REQUIREMENT →
Read through the material below and find each line that has the word "effective"; copy it.

RECORDS PROVIDED →
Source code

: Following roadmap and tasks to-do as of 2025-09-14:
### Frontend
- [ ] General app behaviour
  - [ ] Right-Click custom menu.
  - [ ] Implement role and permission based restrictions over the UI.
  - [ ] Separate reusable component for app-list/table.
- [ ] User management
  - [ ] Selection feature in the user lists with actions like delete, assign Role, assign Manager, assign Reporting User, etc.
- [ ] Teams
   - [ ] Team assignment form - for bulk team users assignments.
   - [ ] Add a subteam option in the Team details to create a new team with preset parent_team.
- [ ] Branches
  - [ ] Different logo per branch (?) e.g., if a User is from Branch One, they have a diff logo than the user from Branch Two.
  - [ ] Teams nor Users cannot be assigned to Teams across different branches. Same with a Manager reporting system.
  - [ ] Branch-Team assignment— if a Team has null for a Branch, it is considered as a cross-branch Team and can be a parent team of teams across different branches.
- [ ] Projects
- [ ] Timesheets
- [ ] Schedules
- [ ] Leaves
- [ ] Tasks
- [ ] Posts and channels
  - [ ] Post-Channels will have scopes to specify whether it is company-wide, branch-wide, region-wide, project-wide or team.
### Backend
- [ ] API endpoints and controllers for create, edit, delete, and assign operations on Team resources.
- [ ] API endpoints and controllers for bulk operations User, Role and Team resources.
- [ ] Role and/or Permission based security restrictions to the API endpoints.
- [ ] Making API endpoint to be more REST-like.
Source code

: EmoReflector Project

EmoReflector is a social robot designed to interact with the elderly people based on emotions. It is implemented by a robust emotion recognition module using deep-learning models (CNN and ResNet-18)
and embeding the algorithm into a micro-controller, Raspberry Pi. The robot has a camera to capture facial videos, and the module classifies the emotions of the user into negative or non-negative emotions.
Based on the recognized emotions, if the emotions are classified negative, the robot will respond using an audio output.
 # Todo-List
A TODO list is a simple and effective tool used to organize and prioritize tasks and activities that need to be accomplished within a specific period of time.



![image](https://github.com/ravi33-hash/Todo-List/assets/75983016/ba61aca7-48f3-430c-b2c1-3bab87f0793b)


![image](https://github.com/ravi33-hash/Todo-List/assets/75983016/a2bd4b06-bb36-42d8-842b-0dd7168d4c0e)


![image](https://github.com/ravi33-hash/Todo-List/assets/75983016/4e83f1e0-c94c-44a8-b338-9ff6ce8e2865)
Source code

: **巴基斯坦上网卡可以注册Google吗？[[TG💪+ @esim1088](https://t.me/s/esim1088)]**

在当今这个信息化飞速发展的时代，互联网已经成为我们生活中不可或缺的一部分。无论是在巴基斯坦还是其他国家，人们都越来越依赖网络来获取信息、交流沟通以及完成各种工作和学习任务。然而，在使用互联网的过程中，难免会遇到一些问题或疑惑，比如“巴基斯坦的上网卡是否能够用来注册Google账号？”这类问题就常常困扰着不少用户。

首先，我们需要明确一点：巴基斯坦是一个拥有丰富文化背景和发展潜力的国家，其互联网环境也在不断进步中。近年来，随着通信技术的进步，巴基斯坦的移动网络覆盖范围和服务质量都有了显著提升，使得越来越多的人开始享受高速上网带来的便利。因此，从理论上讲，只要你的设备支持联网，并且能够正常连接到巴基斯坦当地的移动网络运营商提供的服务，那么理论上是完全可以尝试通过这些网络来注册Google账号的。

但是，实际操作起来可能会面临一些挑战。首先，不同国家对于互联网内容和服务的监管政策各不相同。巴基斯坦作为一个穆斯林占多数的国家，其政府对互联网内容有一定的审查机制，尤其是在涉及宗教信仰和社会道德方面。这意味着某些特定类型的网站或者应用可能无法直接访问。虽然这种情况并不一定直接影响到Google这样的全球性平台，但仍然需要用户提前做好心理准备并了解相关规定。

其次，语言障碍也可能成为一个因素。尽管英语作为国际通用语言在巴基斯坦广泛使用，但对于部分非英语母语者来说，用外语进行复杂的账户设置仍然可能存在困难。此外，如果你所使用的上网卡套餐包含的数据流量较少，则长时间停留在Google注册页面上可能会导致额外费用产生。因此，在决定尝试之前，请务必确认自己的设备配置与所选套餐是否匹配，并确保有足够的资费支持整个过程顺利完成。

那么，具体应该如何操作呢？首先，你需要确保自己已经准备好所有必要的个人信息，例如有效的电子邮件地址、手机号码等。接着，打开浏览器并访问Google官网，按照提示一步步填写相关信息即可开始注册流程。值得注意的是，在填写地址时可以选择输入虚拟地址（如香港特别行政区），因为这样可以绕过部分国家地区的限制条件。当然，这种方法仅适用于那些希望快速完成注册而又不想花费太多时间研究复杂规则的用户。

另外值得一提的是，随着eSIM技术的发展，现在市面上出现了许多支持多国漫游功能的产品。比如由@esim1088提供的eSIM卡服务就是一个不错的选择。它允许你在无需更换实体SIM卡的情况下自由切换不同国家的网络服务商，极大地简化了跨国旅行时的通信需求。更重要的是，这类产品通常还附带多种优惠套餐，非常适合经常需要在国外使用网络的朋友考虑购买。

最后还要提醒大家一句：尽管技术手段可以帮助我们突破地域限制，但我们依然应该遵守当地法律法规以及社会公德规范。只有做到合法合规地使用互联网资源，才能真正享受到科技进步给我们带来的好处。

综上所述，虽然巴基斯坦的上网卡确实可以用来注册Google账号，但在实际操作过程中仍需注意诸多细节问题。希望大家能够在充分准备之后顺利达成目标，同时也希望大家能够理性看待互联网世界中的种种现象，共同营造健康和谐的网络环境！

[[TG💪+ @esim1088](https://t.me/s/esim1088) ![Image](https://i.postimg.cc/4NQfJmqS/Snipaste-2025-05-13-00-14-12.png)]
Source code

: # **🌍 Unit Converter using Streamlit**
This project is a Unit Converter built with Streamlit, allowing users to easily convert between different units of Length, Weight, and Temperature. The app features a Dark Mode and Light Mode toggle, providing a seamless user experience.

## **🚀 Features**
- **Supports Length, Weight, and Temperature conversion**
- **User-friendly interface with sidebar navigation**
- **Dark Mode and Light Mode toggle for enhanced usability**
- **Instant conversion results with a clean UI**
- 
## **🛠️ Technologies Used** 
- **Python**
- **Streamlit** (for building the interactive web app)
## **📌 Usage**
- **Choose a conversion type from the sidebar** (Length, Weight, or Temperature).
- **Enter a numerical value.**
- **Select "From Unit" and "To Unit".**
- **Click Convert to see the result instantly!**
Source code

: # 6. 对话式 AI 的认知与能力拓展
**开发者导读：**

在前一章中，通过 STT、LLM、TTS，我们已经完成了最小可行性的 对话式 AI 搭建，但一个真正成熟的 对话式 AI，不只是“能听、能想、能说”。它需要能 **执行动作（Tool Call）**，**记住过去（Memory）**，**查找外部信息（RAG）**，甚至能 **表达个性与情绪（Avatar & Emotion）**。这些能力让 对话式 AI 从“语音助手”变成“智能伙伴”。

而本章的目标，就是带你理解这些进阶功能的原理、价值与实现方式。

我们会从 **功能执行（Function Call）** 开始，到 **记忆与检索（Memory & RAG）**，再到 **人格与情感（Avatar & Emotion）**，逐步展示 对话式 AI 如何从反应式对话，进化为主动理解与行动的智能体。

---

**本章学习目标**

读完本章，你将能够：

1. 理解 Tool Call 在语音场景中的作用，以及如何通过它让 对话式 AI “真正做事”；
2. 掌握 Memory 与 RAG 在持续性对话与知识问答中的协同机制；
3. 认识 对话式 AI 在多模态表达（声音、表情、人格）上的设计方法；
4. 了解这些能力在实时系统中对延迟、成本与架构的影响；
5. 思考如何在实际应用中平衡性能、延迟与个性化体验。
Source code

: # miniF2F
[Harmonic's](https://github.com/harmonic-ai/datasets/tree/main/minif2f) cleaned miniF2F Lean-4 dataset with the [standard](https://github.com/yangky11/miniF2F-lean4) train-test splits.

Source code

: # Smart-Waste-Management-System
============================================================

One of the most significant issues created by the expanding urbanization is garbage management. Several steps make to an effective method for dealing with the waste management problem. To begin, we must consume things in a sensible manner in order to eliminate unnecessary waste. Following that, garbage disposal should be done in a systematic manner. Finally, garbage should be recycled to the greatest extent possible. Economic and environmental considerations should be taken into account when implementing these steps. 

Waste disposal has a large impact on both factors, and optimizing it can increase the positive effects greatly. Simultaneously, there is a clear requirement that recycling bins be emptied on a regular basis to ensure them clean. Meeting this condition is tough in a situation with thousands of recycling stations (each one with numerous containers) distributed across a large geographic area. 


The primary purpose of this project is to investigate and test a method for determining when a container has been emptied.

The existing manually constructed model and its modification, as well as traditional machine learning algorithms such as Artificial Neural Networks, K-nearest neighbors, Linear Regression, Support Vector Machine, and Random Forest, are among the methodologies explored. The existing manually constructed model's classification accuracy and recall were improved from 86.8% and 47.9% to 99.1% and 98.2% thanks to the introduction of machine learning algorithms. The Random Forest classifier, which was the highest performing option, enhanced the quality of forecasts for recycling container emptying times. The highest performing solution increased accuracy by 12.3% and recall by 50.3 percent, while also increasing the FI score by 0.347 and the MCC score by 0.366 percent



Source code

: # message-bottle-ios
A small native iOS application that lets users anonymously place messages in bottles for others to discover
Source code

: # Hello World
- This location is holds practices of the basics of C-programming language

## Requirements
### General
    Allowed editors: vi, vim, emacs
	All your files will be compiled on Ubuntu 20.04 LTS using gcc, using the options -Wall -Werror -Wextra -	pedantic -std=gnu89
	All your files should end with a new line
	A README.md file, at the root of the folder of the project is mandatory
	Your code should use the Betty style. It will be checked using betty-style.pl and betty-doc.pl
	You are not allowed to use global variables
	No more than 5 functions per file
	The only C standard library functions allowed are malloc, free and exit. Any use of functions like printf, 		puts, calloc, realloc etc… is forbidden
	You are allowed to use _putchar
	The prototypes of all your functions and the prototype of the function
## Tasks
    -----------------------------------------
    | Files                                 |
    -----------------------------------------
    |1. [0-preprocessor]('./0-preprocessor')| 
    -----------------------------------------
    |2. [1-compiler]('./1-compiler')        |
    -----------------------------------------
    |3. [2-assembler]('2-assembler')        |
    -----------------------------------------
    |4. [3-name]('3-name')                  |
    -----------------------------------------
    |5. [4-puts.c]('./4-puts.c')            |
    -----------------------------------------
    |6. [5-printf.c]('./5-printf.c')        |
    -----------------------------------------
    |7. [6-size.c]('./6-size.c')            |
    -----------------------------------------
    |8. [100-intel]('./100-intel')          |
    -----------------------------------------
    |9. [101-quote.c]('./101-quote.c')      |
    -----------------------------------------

ANSWER TO THIS PROBLEM →
A TODO list is a simple and effective tool used to organize and prioritize tasks and activities that need to be accomplished within a specific period of time.
One of the most significant issues created by the expanding urbanization is garbage management. Several steps make to an effective method for dealing with the waste management problem. To begin, we must consume things in a sensible manner in order to eliminate unnecessary waste. Following that, garbage disposal should be done in a systematic manner. Finally, garbage should be recycled to the greatest extent possible. Economic and environmental considerations should be taken into account when implementing these steps. 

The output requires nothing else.